Wednesday, December 23, 2009

Sea Robin Scenes

Sea Robin flesh is described as firm and tender when cooked. Great for a Julia Child bouillabaisse or for bait when fishing in the Long Island Sound, or so I’ve heard.

They can be seen at Beczak listening to Bizet, nodding their heads, fins swirling as they dance.

Sandra DeSando
Business and Grants Manager

Thursday, December 17, 2009

Oyster Gardening—Month Six: The “Spat” on Oysters!

Beczak Environmental Education Center, located on the Yonkers riverfront, is part of the NY/NJ Baykeeper Oyster Restoration Program. In June 2009, six hundred “seed” oysters from Baykeepers’ Governors Island site were resettled in a floating cage hung off a piling in the Hudson River behind Beczak. Fifty of the oysters are in a sample study and kept in a separate cage. Educator Vicky Garufi checks them monthly to report back to NY/NJ Baykeeper. Watch this blog for her updates.

Having oysters at Beczak has been a great advantage to our education programs. This past fall we incorporated the oysters into our outdoor seining programs as an extra station for the larger class groups.

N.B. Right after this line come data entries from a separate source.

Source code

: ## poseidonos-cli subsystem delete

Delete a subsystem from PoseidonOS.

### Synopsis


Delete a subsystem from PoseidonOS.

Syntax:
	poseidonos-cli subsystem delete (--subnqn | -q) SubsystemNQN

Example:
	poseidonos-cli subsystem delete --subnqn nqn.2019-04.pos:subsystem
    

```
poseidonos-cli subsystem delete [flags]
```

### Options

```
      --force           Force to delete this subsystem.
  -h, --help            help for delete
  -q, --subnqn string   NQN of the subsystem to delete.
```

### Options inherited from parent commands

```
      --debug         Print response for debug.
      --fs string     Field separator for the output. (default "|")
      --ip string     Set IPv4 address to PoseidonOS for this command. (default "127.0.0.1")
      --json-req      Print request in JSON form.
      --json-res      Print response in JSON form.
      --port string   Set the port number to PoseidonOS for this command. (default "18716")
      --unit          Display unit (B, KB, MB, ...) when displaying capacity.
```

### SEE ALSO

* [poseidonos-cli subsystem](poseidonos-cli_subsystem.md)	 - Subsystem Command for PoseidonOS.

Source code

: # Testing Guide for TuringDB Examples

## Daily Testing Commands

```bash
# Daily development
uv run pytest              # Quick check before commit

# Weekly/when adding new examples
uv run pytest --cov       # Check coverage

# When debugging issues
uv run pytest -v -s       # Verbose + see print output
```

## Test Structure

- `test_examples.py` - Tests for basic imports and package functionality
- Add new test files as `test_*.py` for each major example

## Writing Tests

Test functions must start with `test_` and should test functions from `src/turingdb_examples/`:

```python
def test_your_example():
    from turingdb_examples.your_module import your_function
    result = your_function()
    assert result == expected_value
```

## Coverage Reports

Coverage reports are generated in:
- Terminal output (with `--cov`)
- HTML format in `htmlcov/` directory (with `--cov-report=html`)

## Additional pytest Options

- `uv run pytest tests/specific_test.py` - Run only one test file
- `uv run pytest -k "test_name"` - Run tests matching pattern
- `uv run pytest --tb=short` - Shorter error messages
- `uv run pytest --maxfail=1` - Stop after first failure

Now, as part of our ongoing work with Yonkers Public Schools in which Beczak provides the labs for Riverside High School’s AP environmental class, we will study Hudson River oysters more closely.

November 17, I collected the larger sample of 550 oysters from the river, tossed them in a bucket, and drove them to the class of 10th graders that Beczak educators teach once a month. I introduced the role of oysters in the Hudson’s eco-system and we discussed why their population has declined drastically over the years. They learned about mollusks, both bivalves (oysters, clams, mussels, and scallops) and gastropods (snails) by viewing various shells.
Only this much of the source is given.